Mitsubishi has expanded its Triton bakkie range with three new engine options, including range-topping turbodiesel and large capacity V6 petrol power.

The adventurously styled bakkie range was originally launched with only 2.5-litre turbodiesel power earlier this year. Although it hardly felt underpowered in this configuration, competitors offered more impressive powerplants on paper.

South African bakkie owners are keen haulers of boats and heavy trailers, which necessitated the need to bring more power into the expanded Triton range.

Essentially its still standard fare Triton, which means you get the only in class double cabs which have one ton load capacity, Moon buggy styling, a roomy if haphazardly styled interior and some rather neat on-road handling characteristics.

Thank you Pajero

Mitsubishi bakkie owners have jealously coveted the larger capacity petrol and turbodiesel powerplants of their Pajero counterparts for quite some time, and finally Mitsubishi have brought the market what they wanted.
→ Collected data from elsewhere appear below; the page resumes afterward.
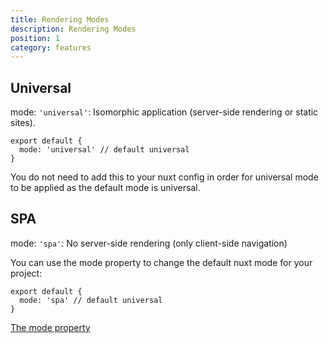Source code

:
 ```yaml
---
title: Rendering Modes
description: Rendering Modes
position: 1
category: features
---
```


## Universal

mode: `'universal'`: Isomorphic application (server-side rendering or static sites).

```js{}[nuxt.config.js]
export default {
  mode: 'universal' // default universal
}
```

<base-alert type="info">
You do not need to add this to your nuxt config in order for universal mode to be applied as the default mode is universal.
</base-alert>

## SPA

mode: `'spa'`: No server-side rendering (only client-side navigation)

You can use the mode property to change the default nuxt mode for your project:

```js{}[nuxt.config.js]
export default {
  mode: 'spa' // default universal
}
```

<base-alert type="next">

[The mode property](/guides/configuration-glossary/configuration-mode)

</base-alert>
Forget all the Paris-Dakar marketing jargon, it has precious little relevance to the engineering of Mitsubishi road products. Despite this, the Pajero range does have some fine powerplants, and has now donated two to the Triton range.

The 3.2-turbodiesel is a detuned version of the current generation Pajero engine, with common-rail direct injection and low friction pistons produces 118kW at 3500r/min, and 343Nm at 2000r/min.

Mated to a five speed manual transmission - an auto is arriving in November - it propels Triton to a more competitive standing with regard to power outputs in the premium double cab 4x4 bakkie segment.

On the petrol side two new engine options are available, a 2.4-litre four cylinder and a 3.5-litre V6. Producing 135kW at 4750r/min and 309Nm at 3500r/min the detuned previous generation 3.5-litre Pajero engine adds some high speed cruising capability to the range.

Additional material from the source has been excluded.